Jean M. Caldwell, Tulsa, pro se.

OPALA, Justice.

In this disciplinary proceeding against a lawyer, the issues to be decided are: (1) Is the record 1 sufficient for a meaningful de novo consideration of the complaint's disposition? and (2) Is a two-year-and-one-day suspension with imposition of costs, to be effective from November 30, 1989 (the date on which respondent took associate-member status), an appropriate disciplinary sanction to be imposed for respondent's breach of professional discipline? We answer both questions in the affirmative.

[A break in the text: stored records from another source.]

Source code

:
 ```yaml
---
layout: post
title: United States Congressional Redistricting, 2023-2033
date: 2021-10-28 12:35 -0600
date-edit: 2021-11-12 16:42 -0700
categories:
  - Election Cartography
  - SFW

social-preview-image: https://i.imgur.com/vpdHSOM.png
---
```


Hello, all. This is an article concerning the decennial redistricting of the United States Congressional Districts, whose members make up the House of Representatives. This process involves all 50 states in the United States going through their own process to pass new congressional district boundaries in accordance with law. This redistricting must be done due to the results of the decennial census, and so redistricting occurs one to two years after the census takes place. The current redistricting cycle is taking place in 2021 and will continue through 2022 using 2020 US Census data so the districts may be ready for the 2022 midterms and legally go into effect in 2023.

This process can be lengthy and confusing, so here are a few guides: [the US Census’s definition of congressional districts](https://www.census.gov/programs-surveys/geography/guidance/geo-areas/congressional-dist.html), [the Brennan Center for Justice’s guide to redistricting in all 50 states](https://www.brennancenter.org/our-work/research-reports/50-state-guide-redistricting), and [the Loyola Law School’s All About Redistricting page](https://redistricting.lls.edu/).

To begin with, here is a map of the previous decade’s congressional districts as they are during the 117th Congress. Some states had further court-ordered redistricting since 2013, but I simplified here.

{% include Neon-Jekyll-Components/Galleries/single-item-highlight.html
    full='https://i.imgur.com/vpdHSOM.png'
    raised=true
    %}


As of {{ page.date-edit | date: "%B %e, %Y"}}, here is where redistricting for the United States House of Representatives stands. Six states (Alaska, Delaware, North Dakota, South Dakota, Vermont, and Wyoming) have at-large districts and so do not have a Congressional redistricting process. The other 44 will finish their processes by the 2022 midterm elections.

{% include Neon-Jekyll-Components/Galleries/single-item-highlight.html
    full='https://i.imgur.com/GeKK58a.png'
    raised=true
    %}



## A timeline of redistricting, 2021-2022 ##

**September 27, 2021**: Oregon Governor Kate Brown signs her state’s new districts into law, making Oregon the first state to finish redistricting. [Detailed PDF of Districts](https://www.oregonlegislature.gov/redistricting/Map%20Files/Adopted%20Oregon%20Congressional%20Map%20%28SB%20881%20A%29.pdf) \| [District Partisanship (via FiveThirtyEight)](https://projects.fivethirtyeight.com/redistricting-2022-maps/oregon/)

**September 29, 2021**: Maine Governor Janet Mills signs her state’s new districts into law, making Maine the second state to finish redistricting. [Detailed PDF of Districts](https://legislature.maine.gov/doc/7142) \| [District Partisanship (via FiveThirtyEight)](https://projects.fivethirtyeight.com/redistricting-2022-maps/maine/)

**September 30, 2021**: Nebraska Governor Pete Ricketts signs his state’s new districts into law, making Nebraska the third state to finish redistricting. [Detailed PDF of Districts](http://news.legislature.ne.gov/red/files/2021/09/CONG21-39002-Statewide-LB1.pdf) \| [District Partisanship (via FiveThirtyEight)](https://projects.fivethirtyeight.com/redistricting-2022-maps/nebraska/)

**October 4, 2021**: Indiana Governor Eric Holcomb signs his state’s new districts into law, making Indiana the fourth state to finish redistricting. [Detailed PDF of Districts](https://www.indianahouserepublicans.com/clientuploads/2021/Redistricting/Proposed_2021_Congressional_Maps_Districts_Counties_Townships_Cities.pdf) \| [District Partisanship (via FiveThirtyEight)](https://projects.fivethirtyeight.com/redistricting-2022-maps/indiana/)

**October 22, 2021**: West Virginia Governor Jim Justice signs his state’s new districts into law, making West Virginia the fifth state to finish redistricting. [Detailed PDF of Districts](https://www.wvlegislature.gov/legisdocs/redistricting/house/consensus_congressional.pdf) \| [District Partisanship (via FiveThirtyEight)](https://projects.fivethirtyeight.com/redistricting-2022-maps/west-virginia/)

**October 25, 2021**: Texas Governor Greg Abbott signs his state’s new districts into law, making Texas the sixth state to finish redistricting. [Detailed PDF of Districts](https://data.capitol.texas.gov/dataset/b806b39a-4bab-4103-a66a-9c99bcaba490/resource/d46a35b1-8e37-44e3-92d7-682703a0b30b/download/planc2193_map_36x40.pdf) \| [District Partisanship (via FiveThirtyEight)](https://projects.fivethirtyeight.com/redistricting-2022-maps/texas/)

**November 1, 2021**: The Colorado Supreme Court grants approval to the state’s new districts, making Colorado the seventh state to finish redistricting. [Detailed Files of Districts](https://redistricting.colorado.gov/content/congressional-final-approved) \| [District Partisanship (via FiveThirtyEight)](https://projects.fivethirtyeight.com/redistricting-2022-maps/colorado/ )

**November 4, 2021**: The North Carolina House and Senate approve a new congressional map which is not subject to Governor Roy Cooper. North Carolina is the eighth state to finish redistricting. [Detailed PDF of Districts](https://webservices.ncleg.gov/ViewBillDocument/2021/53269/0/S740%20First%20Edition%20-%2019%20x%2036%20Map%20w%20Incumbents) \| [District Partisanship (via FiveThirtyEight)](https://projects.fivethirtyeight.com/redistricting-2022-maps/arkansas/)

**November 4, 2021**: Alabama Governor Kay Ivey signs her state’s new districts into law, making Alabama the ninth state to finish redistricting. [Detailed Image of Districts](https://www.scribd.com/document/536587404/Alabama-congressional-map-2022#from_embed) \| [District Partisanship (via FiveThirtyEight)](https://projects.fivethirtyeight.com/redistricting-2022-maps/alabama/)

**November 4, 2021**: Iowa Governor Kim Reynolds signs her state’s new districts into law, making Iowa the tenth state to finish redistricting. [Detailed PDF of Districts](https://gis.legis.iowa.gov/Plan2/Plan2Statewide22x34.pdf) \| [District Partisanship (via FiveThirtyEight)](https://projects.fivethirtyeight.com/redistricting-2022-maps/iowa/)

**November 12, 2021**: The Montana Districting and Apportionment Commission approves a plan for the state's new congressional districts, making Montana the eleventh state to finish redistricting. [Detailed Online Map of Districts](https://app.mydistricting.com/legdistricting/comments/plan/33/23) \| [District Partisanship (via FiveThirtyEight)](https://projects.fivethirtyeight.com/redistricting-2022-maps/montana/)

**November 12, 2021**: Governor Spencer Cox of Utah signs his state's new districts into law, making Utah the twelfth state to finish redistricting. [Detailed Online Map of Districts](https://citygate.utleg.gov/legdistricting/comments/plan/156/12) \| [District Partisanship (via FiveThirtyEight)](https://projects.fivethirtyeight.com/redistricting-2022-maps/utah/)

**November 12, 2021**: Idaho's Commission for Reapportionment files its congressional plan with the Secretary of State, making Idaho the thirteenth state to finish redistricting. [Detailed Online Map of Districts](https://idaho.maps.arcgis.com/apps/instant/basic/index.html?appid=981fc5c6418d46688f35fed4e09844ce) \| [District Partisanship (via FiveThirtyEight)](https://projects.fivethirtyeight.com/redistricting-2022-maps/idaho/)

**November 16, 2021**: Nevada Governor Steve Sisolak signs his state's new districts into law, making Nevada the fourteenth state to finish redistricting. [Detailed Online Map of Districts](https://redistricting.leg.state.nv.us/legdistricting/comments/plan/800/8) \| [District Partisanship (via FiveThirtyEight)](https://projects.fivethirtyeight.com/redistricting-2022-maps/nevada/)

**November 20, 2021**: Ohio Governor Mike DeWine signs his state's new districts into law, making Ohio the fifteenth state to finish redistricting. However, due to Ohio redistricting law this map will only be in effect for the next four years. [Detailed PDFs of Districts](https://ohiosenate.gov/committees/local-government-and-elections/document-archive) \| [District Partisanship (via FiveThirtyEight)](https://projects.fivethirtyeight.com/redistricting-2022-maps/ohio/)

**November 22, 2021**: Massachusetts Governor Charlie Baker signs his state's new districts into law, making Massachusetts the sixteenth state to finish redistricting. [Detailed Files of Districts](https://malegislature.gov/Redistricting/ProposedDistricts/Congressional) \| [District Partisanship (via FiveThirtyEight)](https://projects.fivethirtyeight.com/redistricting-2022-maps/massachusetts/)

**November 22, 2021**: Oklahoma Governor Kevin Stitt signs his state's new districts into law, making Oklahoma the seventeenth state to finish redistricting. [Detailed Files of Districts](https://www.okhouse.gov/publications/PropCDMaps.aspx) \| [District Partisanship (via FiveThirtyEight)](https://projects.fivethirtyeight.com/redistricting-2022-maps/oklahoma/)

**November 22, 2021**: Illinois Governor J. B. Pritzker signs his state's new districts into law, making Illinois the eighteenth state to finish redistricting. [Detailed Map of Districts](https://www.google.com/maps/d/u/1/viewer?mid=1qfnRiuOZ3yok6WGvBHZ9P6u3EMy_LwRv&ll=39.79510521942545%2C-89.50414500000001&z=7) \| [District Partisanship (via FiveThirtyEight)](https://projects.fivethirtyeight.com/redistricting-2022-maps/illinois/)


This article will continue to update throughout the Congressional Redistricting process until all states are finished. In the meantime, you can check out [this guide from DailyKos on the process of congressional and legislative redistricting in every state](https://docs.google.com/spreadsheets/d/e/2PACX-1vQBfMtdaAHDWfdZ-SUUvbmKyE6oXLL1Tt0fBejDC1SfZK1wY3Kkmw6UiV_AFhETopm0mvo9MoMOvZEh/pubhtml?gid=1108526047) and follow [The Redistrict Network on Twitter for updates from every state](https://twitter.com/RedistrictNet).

The Oklahoma Bar Association [Bar] charged Jean M. Caldwell [respondent] with two counts of professional misconduct. Respondent denied most of the material allegations in the complaint. Nine months later, on November 30, 1989, she voluntarily changed her bar status from "active" to "associate." 2 Before a hearing could be had, the Bar pressed for dismissal of its complaint on the ground that as an associate respondent was no longer able to practice law. A panel of the PRT recommended on September 11, 1990 that the complaint be dismissed. This court declined to terminate the case and remanded it to the PRT panel whence it came for adversary hearings upon the counts charging respondent with professional misconduct. Following a hearing, the PRT panel made findings of fact and conclusions of law together with a recommendation for discipline. 3 It ruled that respondent's conduct violated Rules DR 1-102(A)(1)(4)(5)(6), 7-101(A)(1)(3), 7-102(A)(1)(2)(3)(5) of the Oklahoma Code of Professional Responsibility, 4 and Rule 5.2 of

the Rules Governing Disciplinary Proceedings. 5

The Bar's Dismissal Quest

The Bar, whose earlier quest for dismissal of this complaint proved unsuccessful, once again attempted to press for dismissal of certain allegations during the adversary hearings that followed this court's reinstatement order. We reaffirm the panel's reluctance to act on the renewed Bar attempt to dismiss.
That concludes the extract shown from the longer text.